Tinnie has some big generational differences with the elder Tates. But none having to do with milking maximum cash from folks interested in our manufactory’s products. Her number-one mission is to maintain the waiting list of three-wheel buyers.

Bribes paid to move names on the waiting list generate more cash flow than sales of the units themselves.

Every entrepreneur and financier in this burg hates us.

I don’t get it, myself. I really don’t. People are nuts over the three-wheels. I’ve ridden them. They’re fun. They make getting around a little faster. But not much. Not when you have to deal with everyday traffic in twisty, narrow streets. And, more especially, not when you have to deal with the upsides of hills. Not to overlook the ride on cobblestones. And the even harder pull where there are no pavements at all.

And then there are thieves. Though my senior partners had been smart about that.

Every three-wheel has a unique signature spell applied, traceable by the company Charmstalker. Should your three-wheel be commandeered by a freelance socialist, it can be located, and justice can be delivered, with dramatic quickness. It happens often enough to discourage all but the terminally stupid.

If only there were some way to deal with those people before they breed.

Deal Relway may be on to something. He’s clearing the raging idiots out of the criminal class.

There are people out there in definite need of disappearing. Problem is, once you start, how do you confine yourself to the ‘‘right’’ bad guys? And do we want our only surviving criminals to be people too smart to get caught?

Garrett. It is past time you dragged your self-deluded posteriorout of bed.

Everybody has an opinion. And, as my old platoon sergeant explained, they all reek like the waste sphincter everyone also has.

Garrett.

The sending was gentle. Like the soft voice of your father just before he lets you have it upside the head.

Old Bones wasn’t in a patient mood.

Truth on a silver tray. Get dressed. Eat. Then get in here.

While I endured attitude from my sidekick, my favorite redhead vanished. She dressed, headed downstairs, ate, and was gone before I tied into my own sausages with biscuits and gravy. A country-style breakfast Dean uses as a hammer when he thinks I need reminding that I’m not nobility.

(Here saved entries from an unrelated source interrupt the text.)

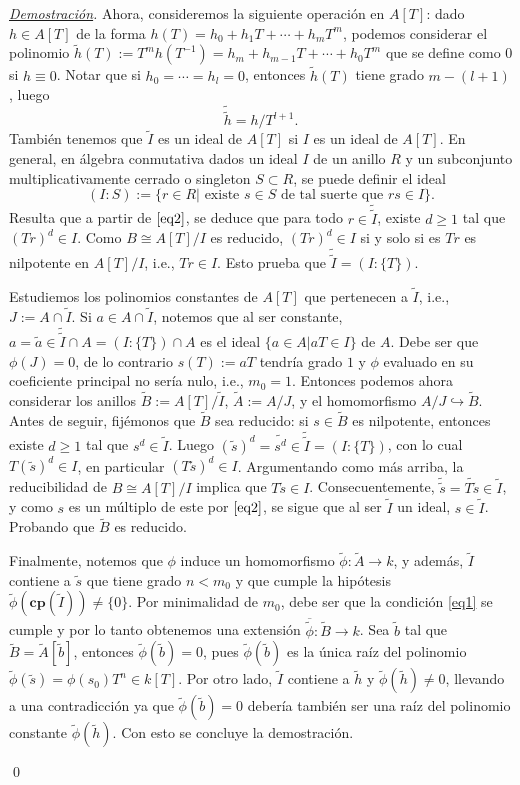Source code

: \documentclass[12pt]{article}
\theoremstyle{customTheorem}
\theoremstyle{customDefinition}
\renewenvironment{proof}[1][Demostración]{\noindent \textit{\underline{#1}.\hspace{2mm}}}{\hfill\qed}
\renewcommand{\bar}[1]{\overline{#1}}
\renewcommand{\tilde}[1]{\widetilde{#1}}
\newcommand{\cp}[1]{\textbf{cp}(#1)}
\begin{document}
\begin{proof}
    Ahora, consideremos la siguiente operación en $A[T]$: dado $h \in A[T]$ de la forma $h (T) = h_0 + h_1 T + \cdots + h_m T^m$, podemos considerar el polinomio $\tilde h (T) := T^m h(T^{-1}) = h_m + h_{m-1}T + \cdots + h_0 T^m$ que se define como $0$ si $h \equiv 0$. Notar que si $h_0 = \cdots = h_l = 0$, entonces $\tilde h (T)$ tiene grado $m-(l+1)$, luego
    \begin{equation}\label{eq2}
        \tilde{\tilde{h}} = h/T^{l+1}.
    \end{equation}
    También tenemos que $\tilde I$ es un ideal de $A[T]$ si $I$ es un ideal de $A[T]$. En general, en álgebra conmutativa dados un ideal $I$ de un anillo $R$ y un subconjunto multiplicativamente cerrado o singleton $S \subset R$, se puede definir el ideal
    \[
    (I : S) := \{r \in R | \text{ existe $s \in S$ de tal suerte que } r s \in I\}.
    \]
    Resulta que a partir de $\eqref{eq2}$, se deduce que para todo $r \in \tilde{\tilde{I}}$, existe $d \geq 1$ tal que $(Tr)^d \in I$. Como $B \cong A[T]/I$ es reducido, $(Tr)^d \in I$ si y solo si es $Tr$ es nilpotente en $A[T]/I$, i.e., $Tr \in I$. Esto prueba que $\tilde{\tilde{I}} = (I: \{T\})$.

    Estudiemos los polinomios constantes de $A[T]$ que pertenecen a $\tilde I$, i.e., $J := A \cap \tilde I$. Si $a \in A \cap \tilde I$, notemos que al ser constante, $a = \tilde a \in \tilde{\tilde{I}} \cap A = (I : \{T\}) \cap A$ es el ideal $\{ a \in A | a T \in I\}$ de $A$. Debe ser que $\phi (J) = 0$, de lo contrario $s(T) := a T$ tendría grado $1$ y $\phi$ evaluado en su coeficiente principal no sería nulo, i.e., $m_0 = 1$. Entonces podemos ahora considerar los anillos $\tilde B := A[T] / \tilde I$, $\tilde A := A/J$, y el homomorfismo $A/J \hookrightarrow \tilde B$. Antes de seguir, fijémonos que $\tilde B$ sea reducido: si $s \in \tilde B$ es nilpotente, entonces existe $d \geq 1$ tal que $s^d \in \tilde I$. Luego $(\tilde s)^d = \tilde {s^d} \in \tilde{\tilde{I}} = (I:\{T\})$, con lo cual $T (\tilde s )^d \in I$, en particular $(T \tilde s ) ^d \in I$. Argumentando como más arriba, la reducibilidad de $B \cong A[T]/I$ implica que $T \tilde s \in I$. Consecuentemente, $\tilde{\tilde{s}} = \tilde{T \tilde s} \in \tilde I$, y como $s$ es un múltiplo de este por $\eqref{eq2}$, se sigue que al ser $\tilde I$ un ideal, $s \in \tilde I$. Probando que $\tilde B$ es reducido.

    Finalmente, notemos que $\phi$ induce un homomorfismo $\tilde \phi : \tilde A \to k$, y además, $\tilde I$ contiene a $\tilde s$ que tiene grado $n < m_0$ y que cumple la hipótesis $\tilde \phi (\cp {\tilde I}) \neq \{0\}$. Por minimalidad de $m_0$, debe ser que la condición \eqref{eq1} se cumple y por lo tanto obtenemos una extensión $\bar {\tilde \phi } : \tilde B \to k$. Sea $\tilde b$ tal que $\tilde B = \tilde A [\tilde b]$, entonces $\tilde \phi (\tilde b) = 0$, pues $\tilde \phi (\tilde b)$ es la única raíz del polinomio $\tilde \phi (\tilde s) = \phi (s_0) T^n \in k[T]$. Por otro lado, $\tilde I$ contiene a $\tilde h$ y $\tilde \phi (\tilde h) \neq 0$, llevando a una contradicción ya que $\tilde \phi (\tilde b) = 0$ debería también ser una raíz del polinomio constante $\tilde \phi (\tilde h)$. Con esto se concluye la demostración.


\end{proof}
\end{document}
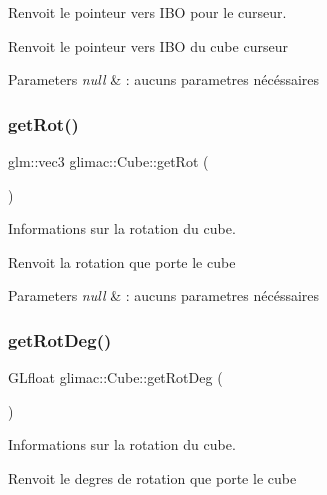 Renvoit le pointeur vers I\+BO pour le curseur. 

Renvoit le pointeur vers I\+BO du cube curseur


\begin{DoxyParams}{Parameters}
{\em null} & \+: aucuns parametres nécéssaires \\
\hline
\end{DoxyParams}
\mbox{\label{classglimac_1_1Cube_a1f4f0a3b4e1b4b320c4f7f3476e42985}} 
\subsubsection{\texorpdfstring{get\+Rot()}{getRot()}}
{\footnotesize\ttfamily glm\+::vec3 glimac\+::\+Cube\+::get\+Rot (\begin{DoxyParamCaption}{ }\end{DoxyParamCaption})\hspace{0.3cm}{\ttfamily [inline]}}



Informations sur la rotation du cube. 

Renvoit la rotation que porte le cube


\begin{DoxyParams}{Parameters}
{\em null} & \+: aucuns parametres nécéssaires \\
\hline
\end{DoxyParams}
\mbox{\label{classglimac_1_1Cube_ad642ba1d2cd3727b861716275497c5f7}} 
\subsubsection{\texorpdfstring{get\+Rot\+Deg()}{getRotDeg()}}
{\footnotesize\ttfamily G\+Lfloat glimac\+::\+Cube\+::get\+Rot\+Deg (\begin{DoxyParamCaption}{ }\end{DoxyParamCaption})\hspace{0.3cm}{\ttfamily [inline]}}



Informations sur la rotation du cube. 

Renvoit le degres de rotation que porte le cube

‘‘You’re losing it, old man. Or maybe you’ve just gone loony.’’

He was ahead of me. Knowing I’d think the menu was a statement. ‘‘The thing in there expects you to work a long day. What little is left. I wanted you to eat something that will stay with you.’’

‘‘Dean, you need to test the job market. See what’s available for a man your age, with your skills. After that, come give me another ration of shit.’’

Oh. I was feeling it now. My head throbbed. My patience was short. I couldn’t work up a good goddamn’s worth of care about anything. Faced with the worst atrocity in all history—or its all-time best moment—my response would have been an indifferent, ‘‘Ain’t that some shit?’’ While I felt around for my beer mug.

‘‘I hope your attitude improves before you have to deal with people who might not suffer in silence.’’

I grumbled some. Fortified by breakfast and armed with a fresh round of honeyed tea, I trudged off to play dueling sullens with my business partner.